(Pictures paired with source code)
- Opening Delimiter -

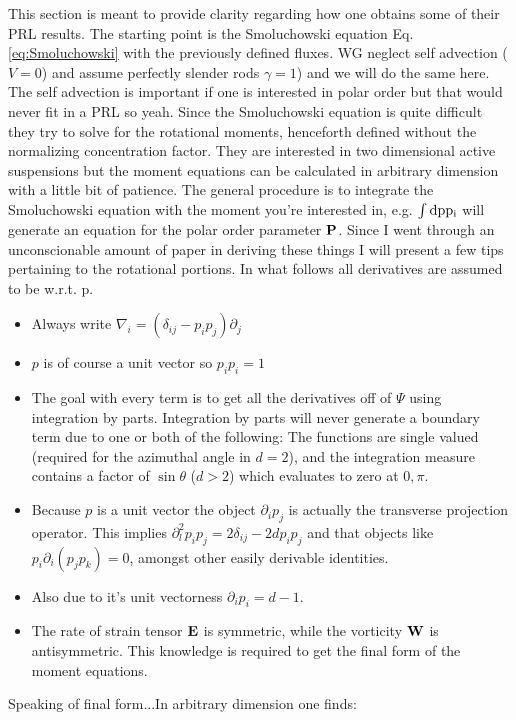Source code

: \documentclass[onecolumn,showpacs,preprintnumbers,prl,amsmath,amssymb]{revtex4-1}
\begin{document}
This section is meant to provide clarity regarding how one obtains some of their PRL results.  The starting point is the Smoluchowski equation Eq. \ref{eq:Smoluchowski} with the previously defined fluxes.  WG neglect self advection ($V=0$) and assume perfectly slender rods $\gamma=1$) and we will do the same here.  The self advection is important if one is interested in polar order but that would never fit in a PRL so yeah.  Since the Smoluchowski equation is quite difficult they try to solve for the rotational moments, henceforth defined without the normalizing concentration factor.  They are interested in two dimensional active suspensions but the moment equations can be calculated in arbitrary dimension with a little bit of patience.  The general procedure is to integrate the Smoluchowski equation with the moment you're interested in, e.g.  $\int\rm{d}p p_i$ will generate an equation for the polar order parameter $\bf{P}$.  Since I went through an unconscionable amount of paper in deriving these things I will present a few tips pertaining to the rotational portions.  In what follows all derivatives are assumed to be w.r.t. p.
\begin{itemize}
	\item Always write $\nabla_i = (\delta_{ij}-p_ip_j)\partial_j$
	\item $p$ is of course a unit vector so $p_ip_i=1$
	\item The goal with every term is to get all the derivatives off of $\Psi$ using integration by parts.  Integration by parts will never generate a boundary term due to one or both of the following: The functions are single valued (required for the azimuthal angle in $d=2$), and the integration measure contains a factor of $\sin \theta$ ($d>2$) which evaluates to zero at $0,\pi$.
	\item Because $p$ is a unit vector the object $\partial_ip_j$ is actually the transverse projection operator.  This implies $\partial_l^2p_ip_j=2\delta_{ij}-2dp_ip_j$ and that objects like $p_i\partial_i(p_jp_k)=0$, amongst other easily derivable identities.
	\item Also due to it's unit vectorness $\partial_ip_i=d-1$.
	\item The rate of strain tensor $\bf{E}$ is symmetric, while the vorticity $\bf{W}$ is antisymmetric.  This knowledge is required to get the final form of the moment equations.
\end{itemize}

Speaking of final form...In arbitrary dimension one finds:
\end{document}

- Closing Delimiter -

Which lines of the records above hold the word "will"? Copy each one out.

This section is meant to provide clarity regarding how one obtains some of their PRL results.  The starting point is the Smoluchowski equation Eq. \ref{eq:Smoluchowski} with the previously defined fluxes.  WG neglect self advection ($V=0$) and assume perfectly slender rods $\gamma=1$) and we will do the same here.  The self advection is important if one is interested in polar order but that would never fit in a PRL so yeah.  Since the Smoluchowski equation is quite difficult they try to solve for the rotational moments, henceforth defined without the normalizing concentration factor.  They are interested in two dimensional active suspensions but the moment equations can be calculated in arbitrary dimension with a little bit of patience.  The general procedure is to integrate the Smoluchowski equation with the moment you're interested in, e.g.  $\int\rm{d}p p_i$ will generate an equation for the polar order parameter $\bf{P}$.  Since I went through an unconscionable amount of paper in deriving these things I will present a few tips pertaining to the rotational portions.  In what follows all derivatives are assumed to be w.r.t. p.
	\item The goal with every term is to get all the derivatives off of $\Psi$ using integration by parts.  Integration by parts will never generate a boundary term due to one or both of the following: The functions are single valued (required for the azimuthal angle in $d=2$), and the integration measure contains a factor of $\sin \theta$ ($d>2$) which evaluates to zero at $0,\pi$.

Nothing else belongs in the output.